▶ _Data for this exercise_:

········

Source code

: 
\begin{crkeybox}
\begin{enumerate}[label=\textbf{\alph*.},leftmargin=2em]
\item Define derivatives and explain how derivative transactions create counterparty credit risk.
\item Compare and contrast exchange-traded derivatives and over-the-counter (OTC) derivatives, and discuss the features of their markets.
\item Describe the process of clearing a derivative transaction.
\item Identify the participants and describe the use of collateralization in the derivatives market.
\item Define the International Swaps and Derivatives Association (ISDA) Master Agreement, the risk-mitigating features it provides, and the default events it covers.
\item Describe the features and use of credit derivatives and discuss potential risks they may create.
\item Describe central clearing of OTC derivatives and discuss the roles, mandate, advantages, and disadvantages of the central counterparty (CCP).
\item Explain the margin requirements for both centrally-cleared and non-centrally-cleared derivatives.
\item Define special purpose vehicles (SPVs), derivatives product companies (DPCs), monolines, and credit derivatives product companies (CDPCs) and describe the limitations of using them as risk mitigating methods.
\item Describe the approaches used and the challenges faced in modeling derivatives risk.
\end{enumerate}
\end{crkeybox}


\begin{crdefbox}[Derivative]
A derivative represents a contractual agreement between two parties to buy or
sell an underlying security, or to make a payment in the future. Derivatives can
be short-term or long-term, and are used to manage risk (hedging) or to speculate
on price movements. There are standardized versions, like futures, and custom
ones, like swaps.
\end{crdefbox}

········

▶ _Required work_: Type out the entries again, word for word.

▶ _Solution below_:
Source code

: 
\begin{crkeybox}
\begin{enumerate}[label=\textbf{\alph*.},leftmargin=2em]
\item Define derivatives and explain how derivative transactions create counterparty credit risk.
\item Compare and contrast exchange-traded derivatives and over-the-counter (OTC) derivatives, and discuss the features of their markets.
\item Describe the process of clearing a derivative transaction.
\item Identify the participants and describe the use of collateralization in the derivatives market.
\item Define the International Swaps and Derivatives Association (ISDA) Master Agreement, the risk-mitigating features it provides, and the default events it covers.
\item Describe the features and use of credit derivatives and discuss potential risks they may create.
\item Describe central clearing of OTC derivatives and discuss the roles, mandate, advantages, and disadvantages of the central counterparty (CCP).
\item Explain the margin requirements for both centrally-cleared and non-centrally-cleared derivatives.
\item Define special purpose vehicles (SPVs), derivatives product companies (DPCs), monolines, and credit derivatives product companies (CDPCs) and describe the limitations of using them as risk mitigating methods.
\item Describe the approaches used and the challenges faced in modeling derivatives risk.
\end{enumerate}
\end{crkeybox}


\begin{crdefbox}[Derivative]
A derivative represents a contractual agreement between two parties to buy or
sell an underlying security, or to make a payment in the future. Derivatives can
be short-term or long-term, and are used to manage risk (hedging) or to speculate
on price movements. There are standardized versions, like futures, and custom
ones, like swaps.
\end{crdefbox}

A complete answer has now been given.